How Fortune 100 Companies Lower Emissions

01/25/2013 |

Success and obstacles facing forward-thinking companies

Many of the world’s largest businesses aren’t waiting on government incentives to embrace renewable energy and lower emissions. Top organizations are voluntarily making significant progress on climate change, finds a new report from Calvert Investments, Ceres, and World Wildlife Fund (WWF).

Clean energy practices are becoming standard procedures for companies such as AT&T, DuPont, General Motors, Google, Hewlett-Packard, Proctor & Gamble, Sprint, BP, and Wal-Mart. Among the 173 companies in the Fortune 100 and Global 100 market surveyed, 56% have made GHG reduction goals and 13% have set specific goals for renewable energy use.

Many companies are also shifting from purchasing short-term, temporary Renewable Energy Credits (RECs) to longer-term investment strategies like Power Purchase Agreements (PPAs) and on-site projects, indicating a long-term commitment to renewable energy and reaping the benefits of reduced price volatility.
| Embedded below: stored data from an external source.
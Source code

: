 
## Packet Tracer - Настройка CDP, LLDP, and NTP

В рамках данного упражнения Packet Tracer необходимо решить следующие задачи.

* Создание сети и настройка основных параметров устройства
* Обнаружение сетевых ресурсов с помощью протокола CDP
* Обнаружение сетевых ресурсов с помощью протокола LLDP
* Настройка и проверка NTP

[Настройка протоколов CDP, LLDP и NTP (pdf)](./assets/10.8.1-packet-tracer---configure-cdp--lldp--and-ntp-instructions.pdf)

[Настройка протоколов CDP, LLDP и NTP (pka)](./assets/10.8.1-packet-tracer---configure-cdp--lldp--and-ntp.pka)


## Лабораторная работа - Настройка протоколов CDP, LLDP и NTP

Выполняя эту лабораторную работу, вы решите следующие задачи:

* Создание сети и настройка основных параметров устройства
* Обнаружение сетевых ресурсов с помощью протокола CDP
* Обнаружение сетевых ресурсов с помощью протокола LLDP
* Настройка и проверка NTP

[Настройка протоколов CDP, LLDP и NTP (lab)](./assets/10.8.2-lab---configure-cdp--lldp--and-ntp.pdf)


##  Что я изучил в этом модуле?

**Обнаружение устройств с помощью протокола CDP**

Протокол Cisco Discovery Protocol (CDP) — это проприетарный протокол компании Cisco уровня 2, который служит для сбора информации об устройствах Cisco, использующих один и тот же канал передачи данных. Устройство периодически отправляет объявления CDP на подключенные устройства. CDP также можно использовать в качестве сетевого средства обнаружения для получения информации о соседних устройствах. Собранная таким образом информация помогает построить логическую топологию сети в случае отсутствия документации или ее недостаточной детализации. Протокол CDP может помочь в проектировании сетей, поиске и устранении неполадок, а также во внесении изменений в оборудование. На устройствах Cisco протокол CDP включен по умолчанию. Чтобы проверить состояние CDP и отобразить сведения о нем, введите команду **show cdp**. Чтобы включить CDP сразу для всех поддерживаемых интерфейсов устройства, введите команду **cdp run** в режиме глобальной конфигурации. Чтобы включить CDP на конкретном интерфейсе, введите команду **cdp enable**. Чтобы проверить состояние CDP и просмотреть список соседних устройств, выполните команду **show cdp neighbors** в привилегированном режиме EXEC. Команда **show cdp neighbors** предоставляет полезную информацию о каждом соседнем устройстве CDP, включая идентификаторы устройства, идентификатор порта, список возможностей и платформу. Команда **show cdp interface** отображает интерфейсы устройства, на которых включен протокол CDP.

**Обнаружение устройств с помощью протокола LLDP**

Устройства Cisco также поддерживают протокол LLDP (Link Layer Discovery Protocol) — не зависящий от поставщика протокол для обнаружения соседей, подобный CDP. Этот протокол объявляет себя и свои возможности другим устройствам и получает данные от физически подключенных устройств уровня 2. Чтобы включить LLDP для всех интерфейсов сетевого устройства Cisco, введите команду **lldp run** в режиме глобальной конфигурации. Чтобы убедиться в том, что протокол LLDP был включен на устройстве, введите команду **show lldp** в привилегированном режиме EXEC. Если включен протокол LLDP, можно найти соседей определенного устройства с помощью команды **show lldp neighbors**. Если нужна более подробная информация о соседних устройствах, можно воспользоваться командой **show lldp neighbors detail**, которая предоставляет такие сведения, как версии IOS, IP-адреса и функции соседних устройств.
“These companies are expanding their use of renewable energy because it makes good business sense – they see the value in diversifying their energy supply, mitigating fuel cost risk, cutting their energy-related emissions, and, in some cases, providing a physical asset with real value for the enterprise,” says Bennett Freeman, Calvert’s senior vice president for sustainability research and policy.

Despite tremendous progress, some companies identified several barriers to renewable energy adoption. For some regions, renewable energy isn’t at cost parity with subsidized fossil-based energy. For other, internal competition for capital or policies that exclude green practices such as PPAs send mixed signals about a company’s commitment to sustainability.

The report offers several recommendations for U.S. policymakers, focusing on tax credits or other incentives that level the cost playing field. These include extending the Production Tax Credit for wind energy, establishing Renewable Portfolio Standards in states that do not have them, and removing policy hurdles that prevent companies from building on-site renewable power generation.